Task objective -
Copy the lines below exactly, starting with the first and finishing with the one holding "Desarrolla una aplicación"; do not copy the pictures.

Source information -
=== Section Start ===

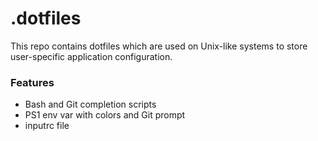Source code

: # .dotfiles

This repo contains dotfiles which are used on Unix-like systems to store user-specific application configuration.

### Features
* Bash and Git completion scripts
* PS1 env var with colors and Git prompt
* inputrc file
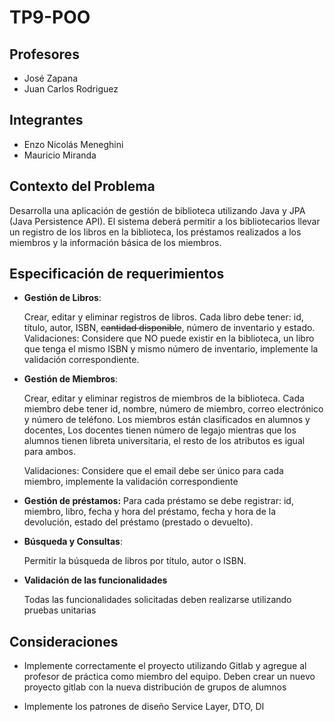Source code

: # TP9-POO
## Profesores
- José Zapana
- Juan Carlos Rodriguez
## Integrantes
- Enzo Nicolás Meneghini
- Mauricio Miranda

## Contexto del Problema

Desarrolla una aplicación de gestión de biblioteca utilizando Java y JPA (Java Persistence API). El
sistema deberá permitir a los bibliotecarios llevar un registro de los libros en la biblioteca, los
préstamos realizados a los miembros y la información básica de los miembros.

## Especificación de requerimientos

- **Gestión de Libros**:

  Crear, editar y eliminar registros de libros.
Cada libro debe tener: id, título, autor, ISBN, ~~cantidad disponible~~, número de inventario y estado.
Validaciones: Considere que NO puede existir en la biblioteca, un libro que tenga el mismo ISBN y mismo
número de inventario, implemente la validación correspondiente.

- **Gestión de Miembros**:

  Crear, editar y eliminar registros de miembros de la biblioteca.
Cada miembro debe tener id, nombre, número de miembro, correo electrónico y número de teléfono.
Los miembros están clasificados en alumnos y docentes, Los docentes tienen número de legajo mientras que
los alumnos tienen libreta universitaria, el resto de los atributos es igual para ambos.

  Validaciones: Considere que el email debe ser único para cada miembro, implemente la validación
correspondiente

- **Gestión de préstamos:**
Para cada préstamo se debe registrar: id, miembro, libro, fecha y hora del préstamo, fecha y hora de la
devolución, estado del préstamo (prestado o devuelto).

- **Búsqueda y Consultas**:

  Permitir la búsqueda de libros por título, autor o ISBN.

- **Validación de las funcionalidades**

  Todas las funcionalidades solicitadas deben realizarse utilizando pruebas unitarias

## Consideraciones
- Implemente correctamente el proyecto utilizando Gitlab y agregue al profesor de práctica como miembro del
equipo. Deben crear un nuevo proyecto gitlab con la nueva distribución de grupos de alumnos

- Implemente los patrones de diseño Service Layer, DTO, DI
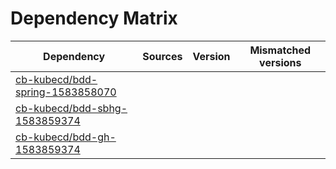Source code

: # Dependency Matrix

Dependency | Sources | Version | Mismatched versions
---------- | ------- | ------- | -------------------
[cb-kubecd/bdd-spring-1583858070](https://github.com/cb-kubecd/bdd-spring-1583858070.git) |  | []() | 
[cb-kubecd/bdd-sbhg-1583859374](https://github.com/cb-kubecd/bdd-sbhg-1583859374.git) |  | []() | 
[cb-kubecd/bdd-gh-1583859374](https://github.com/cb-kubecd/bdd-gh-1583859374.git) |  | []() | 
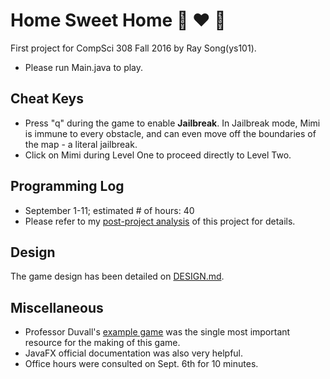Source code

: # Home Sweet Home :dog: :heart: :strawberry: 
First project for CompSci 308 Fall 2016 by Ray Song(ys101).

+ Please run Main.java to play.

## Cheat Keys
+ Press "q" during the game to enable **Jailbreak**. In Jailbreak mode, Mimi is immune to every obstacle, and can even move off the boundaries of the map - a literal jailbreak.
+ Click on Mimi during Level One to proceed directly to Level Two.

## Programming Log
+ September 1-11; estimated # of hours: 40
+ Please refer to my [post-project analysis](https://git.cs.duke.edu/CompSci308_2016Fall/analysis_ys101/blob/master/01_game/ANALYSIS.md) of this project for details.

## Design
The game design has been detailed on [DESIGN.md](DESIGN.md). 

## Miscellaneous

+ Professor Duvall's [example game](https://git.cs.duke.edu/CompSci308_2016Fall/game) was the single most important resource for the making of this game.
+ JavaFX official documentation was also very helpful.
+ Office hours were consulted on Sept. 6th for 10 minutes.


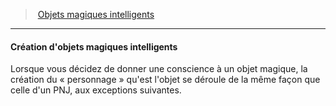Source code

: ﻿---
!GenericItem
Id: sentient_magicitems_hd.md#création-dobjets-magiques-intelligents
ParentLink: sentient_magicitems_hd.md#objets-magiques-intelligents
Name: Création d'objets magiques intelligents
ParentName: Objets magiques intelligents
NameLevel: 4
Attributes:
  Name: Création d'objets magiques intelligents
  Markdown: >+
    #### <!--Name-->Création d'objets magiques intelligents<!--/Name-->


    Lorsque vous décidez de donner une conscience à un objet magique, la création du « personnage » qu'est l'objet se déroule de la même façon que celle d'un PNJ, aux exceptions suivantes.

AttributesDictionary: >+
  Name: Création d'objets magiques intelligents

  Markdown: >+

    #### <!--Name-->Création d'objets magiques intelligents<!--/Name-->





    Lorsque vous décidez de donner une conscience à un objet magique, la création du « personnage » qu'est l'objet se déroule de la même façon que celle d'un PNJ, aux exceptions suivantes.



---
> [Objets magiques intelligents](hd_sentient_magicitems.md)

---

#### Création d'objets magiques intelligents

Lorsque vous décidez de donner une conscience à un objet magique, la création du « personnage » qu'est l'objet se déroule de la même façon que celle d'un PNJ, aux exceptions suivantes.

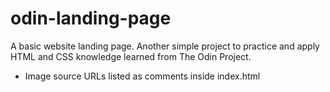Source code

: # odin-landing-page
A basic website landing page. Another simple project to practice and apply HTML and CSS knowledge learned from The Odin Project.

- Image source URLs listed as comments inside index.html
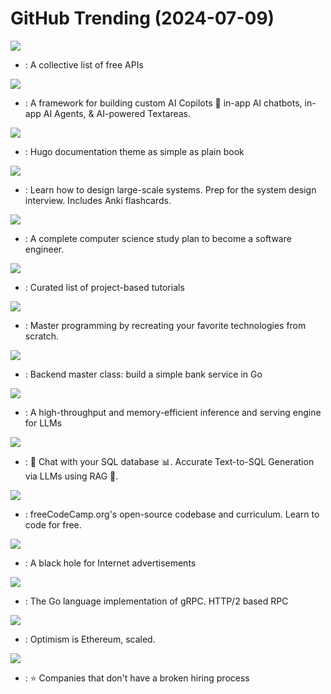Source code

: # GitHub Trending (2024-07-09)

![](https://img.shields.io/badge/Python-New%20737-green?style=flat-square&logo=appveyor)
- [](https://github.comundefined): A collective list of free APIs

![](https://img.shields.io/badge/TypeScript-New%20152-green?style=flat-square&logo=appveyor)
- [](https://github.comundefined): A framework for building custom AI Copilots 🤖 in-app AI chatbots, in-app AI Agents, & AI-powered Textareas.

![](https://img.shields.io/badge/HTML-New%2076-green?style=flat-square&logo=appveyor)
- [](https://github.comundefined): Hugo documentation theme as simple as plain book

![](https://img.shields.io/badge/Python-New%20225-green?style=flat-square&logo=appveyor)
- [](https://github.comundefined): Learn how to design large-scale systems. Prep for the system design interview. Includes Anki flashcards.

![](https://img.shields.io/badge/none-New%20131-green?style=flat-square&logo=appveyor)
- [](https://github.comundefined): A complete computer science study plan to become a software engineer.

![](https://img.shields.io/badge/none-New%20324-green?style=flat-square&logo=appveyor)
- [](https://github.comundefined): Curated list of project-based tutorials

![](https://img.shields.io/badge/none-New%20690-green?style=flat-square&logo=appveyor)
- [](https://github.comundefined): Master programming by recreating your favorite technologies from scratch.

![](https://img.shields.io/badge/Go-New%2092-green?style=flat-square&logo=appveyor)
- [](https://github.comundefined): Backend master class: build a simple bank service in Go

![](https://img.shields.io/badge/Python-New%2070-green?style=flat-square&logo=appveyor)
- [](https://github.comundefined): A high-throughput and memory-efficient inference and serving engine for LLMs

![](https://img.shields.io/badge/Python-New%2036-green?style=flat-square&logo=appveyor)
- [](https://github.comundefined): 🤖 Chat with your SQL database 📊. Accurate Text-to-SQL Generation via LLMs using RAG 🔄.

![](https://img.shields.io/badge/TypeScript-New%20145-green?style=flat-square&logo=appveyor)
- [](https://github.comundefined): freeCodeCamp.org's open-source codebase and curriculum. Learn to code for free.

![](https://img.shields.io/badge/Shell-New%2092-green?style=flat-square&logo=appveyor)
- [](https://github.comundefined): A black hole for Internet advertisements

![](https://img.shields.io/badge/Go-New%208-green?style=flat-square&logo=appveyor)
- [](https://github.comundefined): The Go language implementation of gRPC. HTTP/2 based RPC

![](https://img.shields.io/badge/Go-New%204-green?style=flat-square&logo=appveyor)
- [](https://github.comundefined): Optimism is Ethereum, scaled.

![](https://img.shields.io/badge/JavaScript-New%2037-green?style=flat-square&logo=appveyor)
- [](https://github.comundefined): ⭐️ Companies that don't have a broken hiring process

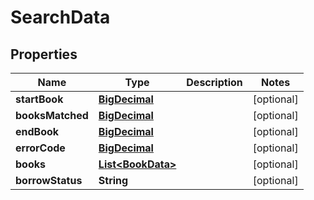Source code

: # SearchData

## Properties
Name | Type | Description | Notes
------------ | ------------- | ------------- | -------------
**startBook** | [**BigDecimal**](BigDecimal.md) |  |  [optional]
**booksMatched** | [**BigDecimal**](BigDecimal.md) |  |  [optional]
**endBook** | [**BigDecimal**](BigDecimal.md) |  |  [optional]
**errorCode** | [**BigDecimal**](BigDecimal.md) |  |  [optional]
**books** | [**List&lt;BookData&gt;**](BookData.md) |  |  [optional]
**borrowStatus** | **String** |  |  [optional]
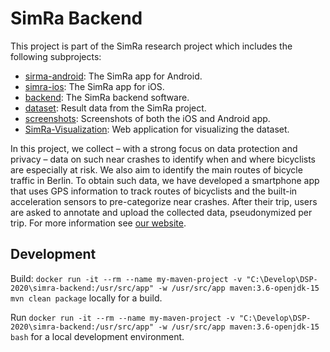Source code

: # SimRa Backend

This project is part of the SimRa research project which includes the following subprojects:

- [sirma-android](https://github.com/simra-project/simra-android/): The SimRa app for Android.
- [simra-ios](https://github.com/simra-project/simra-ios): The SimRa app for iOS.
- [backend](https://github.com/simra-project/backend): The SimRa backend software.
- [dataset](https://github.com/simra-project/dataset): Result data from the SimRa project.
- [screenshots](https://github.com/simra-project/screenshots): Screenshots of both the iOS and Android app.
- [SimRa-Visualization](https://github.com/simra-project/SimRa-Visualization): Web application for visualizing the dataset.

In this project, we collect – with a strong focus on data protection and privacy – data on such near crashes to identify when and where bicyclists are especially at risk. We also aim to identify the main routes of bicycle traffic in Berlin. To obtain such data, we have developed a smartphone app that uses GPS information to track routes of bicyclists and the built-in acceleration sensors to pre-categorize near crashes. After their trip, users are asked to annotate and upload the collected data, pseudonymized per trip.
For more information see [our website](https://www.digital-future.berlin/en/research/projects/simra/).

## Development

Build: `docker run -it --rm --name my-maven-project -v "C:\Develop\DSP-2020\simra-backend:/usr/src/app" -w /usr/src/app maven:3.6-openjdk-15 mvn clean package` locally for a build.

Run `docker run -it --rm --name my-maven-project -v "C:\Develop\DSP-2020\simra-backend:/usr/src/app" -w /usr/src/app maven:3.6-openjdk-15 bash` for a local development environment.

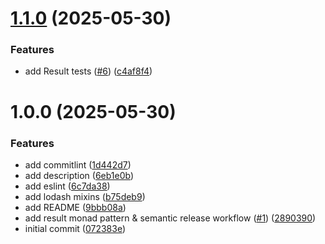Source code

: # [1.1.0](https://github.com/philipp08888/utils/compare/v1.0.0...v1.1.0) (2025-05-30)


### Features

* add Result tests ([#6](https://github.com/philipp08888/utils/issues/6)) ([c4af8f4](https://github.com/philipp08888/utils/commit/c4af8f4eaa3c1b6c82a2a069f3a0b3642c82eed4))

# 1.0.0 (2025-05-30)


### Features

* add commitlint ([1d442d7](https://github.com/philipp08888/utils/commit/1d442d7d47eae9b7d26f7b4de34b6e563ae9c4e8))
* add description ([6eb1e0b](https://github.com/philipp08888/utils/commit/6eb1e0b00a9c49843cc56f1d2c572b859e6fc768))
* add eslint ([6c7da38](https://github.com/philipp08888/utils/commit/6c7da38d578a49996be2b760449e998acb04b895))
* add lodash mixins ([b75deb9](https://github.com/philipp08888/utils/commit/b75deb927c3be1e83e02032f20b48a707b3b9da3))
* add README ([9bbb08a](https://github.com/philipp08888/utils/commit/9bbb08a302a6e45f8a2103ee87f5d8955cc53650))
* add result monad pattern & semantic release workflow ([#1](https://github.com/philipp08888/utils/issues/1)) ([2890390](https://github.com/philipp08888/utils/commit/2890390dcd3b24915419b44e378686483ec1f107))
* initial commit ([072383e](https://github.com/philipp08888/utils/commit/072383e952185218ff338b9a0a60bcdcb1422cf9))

=== Section End ===

Task answer -
Source code

: # .dotfiles

This repo contains dotfiles which are used on Unix-like systems to store user-specific application configuration.

### Features
* Bash and Git completion scripts
* PS1 env var with colors and Git prompt
* inputrc file
Source code

: # TP9-POO
## Profesores
- José Zapana
- Juan Carlos Rodriguez
## Integrantes
- Enzo Nicolás Meneghini
- Mauricio Miranda

## Contexto del Problema

Desarrolla una aplicación de gestión de biblioteca utilizando Java y JPA (Java Persistence API). El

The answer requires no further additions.